The authors provide detailed ablation empirical studies about their own work. However, to solve combinatorial bandit problems, there are other algorithms such as CUCB (Chen, Wei, Yajun Wang, and Yang Yuan. "Combinatorial multi-armed bandit: General framework and applications." ICML. 2013.). Also, many RL algorithms are applied to grid environments with theoretical guarantees of performance. Moreover, there are many MCTS-based algorithms to solve large-scale black-box planning. I think more intuitive and empirical comparison should be provided.

__ Strengths__: This paper combines A* sampling and direct optimization and it seems a way to good performance.

__ Weaknesses__: However, empirical comparison is not enough to show the advantage of the proposed algorithm. Moreover, it seems hard to apply to large-scale environments. First, if it is only applicable to tabular cases, theoretical derivation should be added such as PAC-guarantee or regret analysis. In contrast, if it is applicable to large-scale black-box planning, it should be compared with MCTS-based algorithms because MCTS is the most popular approach to solve large-scale black-box planning problems.

__ Correctness__: Claims are correct and sound. Also, empirical methodology also seems correct.
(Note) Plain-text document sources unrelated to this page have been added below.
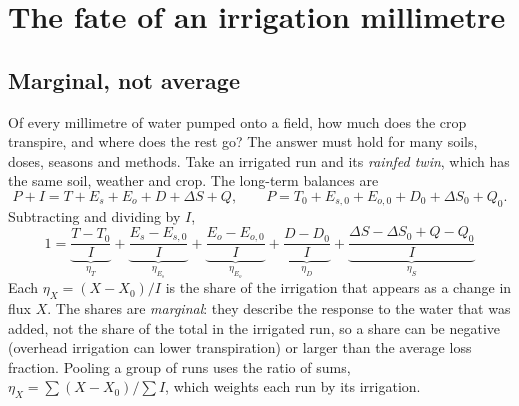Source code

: \chapter{The fate of an irrigation millimetre}\label{ch:fate}

\section{Marginal, not average}
Of every millimetre of water pumped onto a field, how much does the crop transpire, and where does the rest go? The answer must hold for many soils, doses, seasons and methods. Take an irrigated run and its \emph{rainfed twin}, which has the same soil, weather and crop. The long-term balances are
\begin{equation}\label{eq:twin}\boxed{P+I=T+E_s+E_o+D+\Delta S+Q,\qquad P=T_0+E_{s,0}+E_{o,0}+D_0+\Delta S_0+Q_0 .}\end{equation}
Subtracting and dividing by $I$,
\begin{equation}\label{eq:fate}
\boxed{\;1=\underbrace{\frac{T-T_0}{I}}_{\eta_T}+\underbrace{\frac{E_s-E_{s,0}}{I}}_{\eta_{E_s}}+\underbrace{\frac{E_o-E_{o,0}}{I}}_{\eta_{E_o}}+\underbrace{\frac{D-D_0}{I}}_{\eta_D}+\underbrace{\frac{\Delta S-\Delta S_0+Q-Q_0}{I}}_{\eta_S}\;}
\end{equation}
Each $\eta_X=(X-X_0)/I$ is the share of the irrigation that appears as a change in flux $X$. The shares are \emph{marginal}: they describe the response to the water that was added, not the share of the total in the irrigated run, so a share can be negative (overhead irrigation can lower transpiration) or larger than the average loss fraction. Pooling a group of runs uses the ratio of sums, $\eta_X=\sum(X-X_0)/\sum I$, which weights each run by its irrigation.




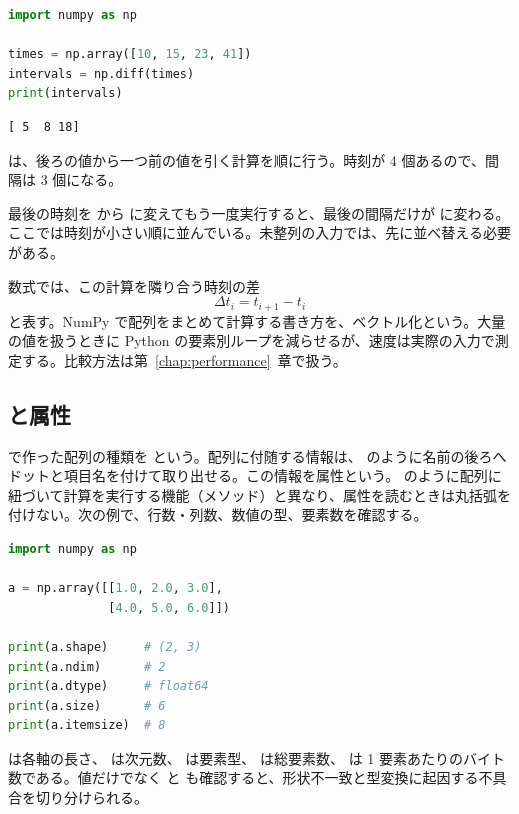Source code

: \begin{lstlisting}[language=Python]
import numpy as np

times = np.array([10, 15, 23, 41])
intervals = np.diff(times)
print(intervals)
\end{lstlisting}

\begin{lstlisting}[numbers=none, xleftmargin=2\zw]
[ 5  8 18]
\end{lstlisting}

 は、後ろの値から一つ前の値を引く計算を順に行う。時刻が 4 個あるので、間隔は 3 個になる。

最後の時刻を  から  に変えてもう一度実行すると、最後の間隔だけが  に変わる。ここでは時刻が小さい順に並んでいる。未整列の入力では、先に並べ替える必要がある。

数式では、この計算を隣り合う時刻の差
\[
\Delta t_i = t_{i+1} - t_i
\]
と表す。NumPy で配列をまとめて計算する書き方を、ベクトル化という。大量の値を扱うときに Python の要素別ループを減らせるが、速度は実際の入力で測定する。比較方法は第~\ref{chap:performance}~章で扱う。

\subsection{ と属性}

 で作った配列の種類を  という。配列に付随する情報は、 のように名前の後ろへドットと項目名を付けて取り出せる。この情報を属性という。 のように配列に紐づいて計算を実行する機能（メソッド）と異なり、属性を読むときは丸括弧を付けない。次の例で、行数・列数、数値の型、要素数を確認する。

\begin{lstlisting}[language=Python]
import numpy as np

a = np.array([[1.0, 2.0, 3.0],
              [4.0, 5.0, 6.0]])

print(a.shape)     # (2, 3)
print(a.ndim)      # 2
print(a.dtype)     # float64
print(a.size)      # 6
print(a.itemsize)  # 8
\end{lstlisting}

 は各軸の長さ、 は次元数、 は要素型、 は総要素数、 は 1 要素あたりのバイト数である。値だけでなく  と  も確認すると、形状不一致と型変換に起因する不具合を切り分けられる。

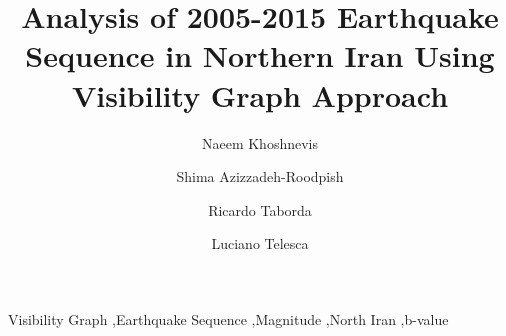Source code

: \documentclass[a4paper,review]{elsarticle}
\begin{document}
\begin{frontmatter}

\title{Analysis of 2005-2015 Earthquake Sequence in Northern Iran Using Visibility Graph Approach}

\author[label1]{Naeem Khoshnevis}
\author[label1,label2]{Shima Azizzadeh-Roodpish}
\author[label1,label2]{Ricardo Taborda}
\author[label3]{Luciano Telesca}

\address[label1]{Center for Earthquake Research and Information, University of Memphis, 3890 Central Ave., Memphis TN 38152, USA}
\address[label2]{Department of Civil Engineering, University of Memphis, 3890 Central Ave., Memphis TN 38152, USA}
\address[label3]{Institute of Methodologies for Environmental Analysis, National Research Council, Tito, Italy}



\begin{keyword}
Visibility Graph \sep Earthquake Sequence \sep Magnitude \sep North Iran \sep b-value 



\end{keyword}

\end{frontmatter}
















\end{document}
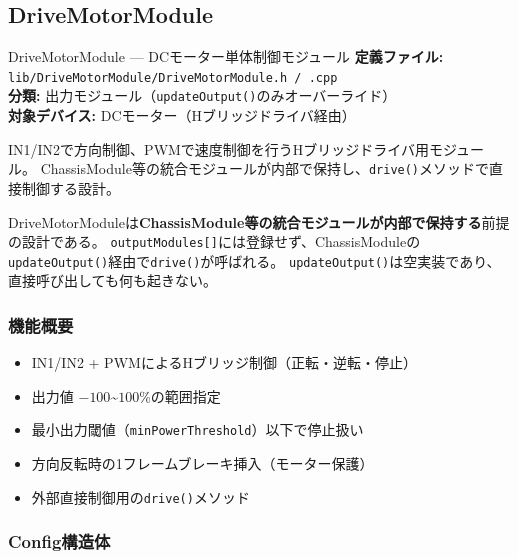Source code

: \subsection{DriveMotorModule}

\begin{apibox}{DriveMotorModule --- DCモーター単体制御モジュール}
\textbf{定義ファイル:} \texttt{lib/DriveMotorModule/DriveMotorModule.h / .cpp}\\
\textbf{分類:} 出力モジュール（\texttt{updateOutput()}のみオーバーライド）\\
\textbf{対象デバイス:} DCモーター（Hブリッジドライバ経由）

IN1/IN2で方向制御、PWMで速度制御を行うHブリッジドライバ用モジュール。
ChassisModule等の統合モジュールが内部で保持し、\texttt{drive()}メソッドで直接制御する設計。
\end{apibox}

\begin{cautionbox}
DriveMotorModuleは\textbf{ChassisModule等の統合モジュールが内部で保持する}前提の設計である。
\texttt{outputModules[]}には登録せず、ChassisModuleの\texttt{updateOutput()}経由で\texttt{drive()}が呼ばれる。
\texttt{updateOutput()}は空実装であり、直接呼び出しても何も起きない。
\end{cautionbox}

\subsubsection{機能概要}

\begin{itemize}
    \item IN1/IN2 + PWMによるHブリッジ制御（正転・逆転・停止）
    \item 出力値 $-100$\textasciitilde$100$\%の範囲指定
    \item 最小出力閾値（\texttt{minPowerThreshold}）以下で停止扱い
    \item 方向反転時の1フレームブレーキ挿入（モーター保護）
    \item 外部直接制御用の\texttt{drive()}メソッド
\end{itemize}

\subsubsection{Config構造体}

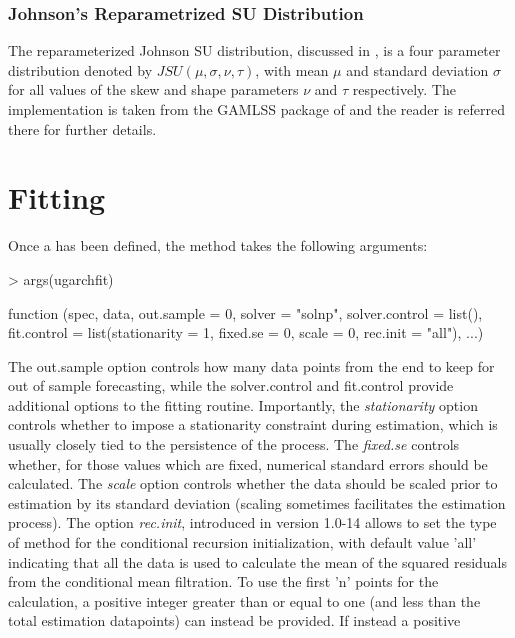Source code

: \subsubsection{Johnson's Reparametrized SU Distribution}\label{jsu}
The reparameterized Johnson SU distribution, discussed in \cite{Rigby2005}, is a
four parameter distribution denoted by $JSU\left(\mu,\sigma,\nu,\tau\right)$,
with mean $\mu$ and standard deviation $\sigma$ for all values of the skew and
shape parameters $\nu$ and $\tau$ respectively. The implementation is taken
from the GAMLSS package of \cite{Stasinopoulos2009} and the reader is referred
there for further details.

\section{Fitting}\label{section:fitting}
Once a \verb@uGARCHspec@ has been defined, the \verb@ugarchfit@ method takes
the following arguments:
\begin{Schunk}
\begin{Sinput}
> args(ugarchfit)
\end{Sinput}
\begin{Soutput}
function (spec, data, out.sample = 0, solver = "solnp", solver.control = list(),
    fit.control = list(stationarity = 1, fixed.se = 0, scale = 0,
        rec.init = "all"), ...)
\end{Soutput}
\end{Schunk}
The out.sample option controls how many data points from the end to keep for out
of sample forecasting, while the solver.control and fit.control provide additional
options to the fitting routine. Importantly, the \emph{stationarity} option controls
whether to impose a stationarity constraint during estimation, which is usually
closely tied to the persistence of the process. The \emph{fixed.se} controls
whether, for those values which are fixed, numerical standard errors should be
calculated. The \emph{scale} option controls whether the data should be scaled prior
to estimation by its standard deviation (scaling sometimes facilitates the estimation
process). The option \emph{rec.init}, introduced in version 1.0-14 allows to set
the type of method for the conditional recursion initialization, with default
value 'all' indicating that all the data is used to calculate the mean of the
squared residuals from the conditional mean filtration. To use the first 'n' points
for the calculation, a positive integer greater than or equal to one (and less than
the total estimation datapoints) can instead be provided. If instead a positive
__ Clarity__: This paper is well written

__ Relation to Prior Work__: The authors compare their work with simple baselines. However, there is no theoretical or empirical comparison with similar works such as MCTS-based algorithms.

__ Reproducibility__: Yes

__ Additional Feedback__: I am confused whether this work is a black-box planning algorithm or general reinforcement learning algorithms with the initial state distribution. If it is a kind of black-box planning algorithm, then it should be compared with MCTS-based algorithms empirically.
=============================
Now I realize my misunderstandings and I change my score.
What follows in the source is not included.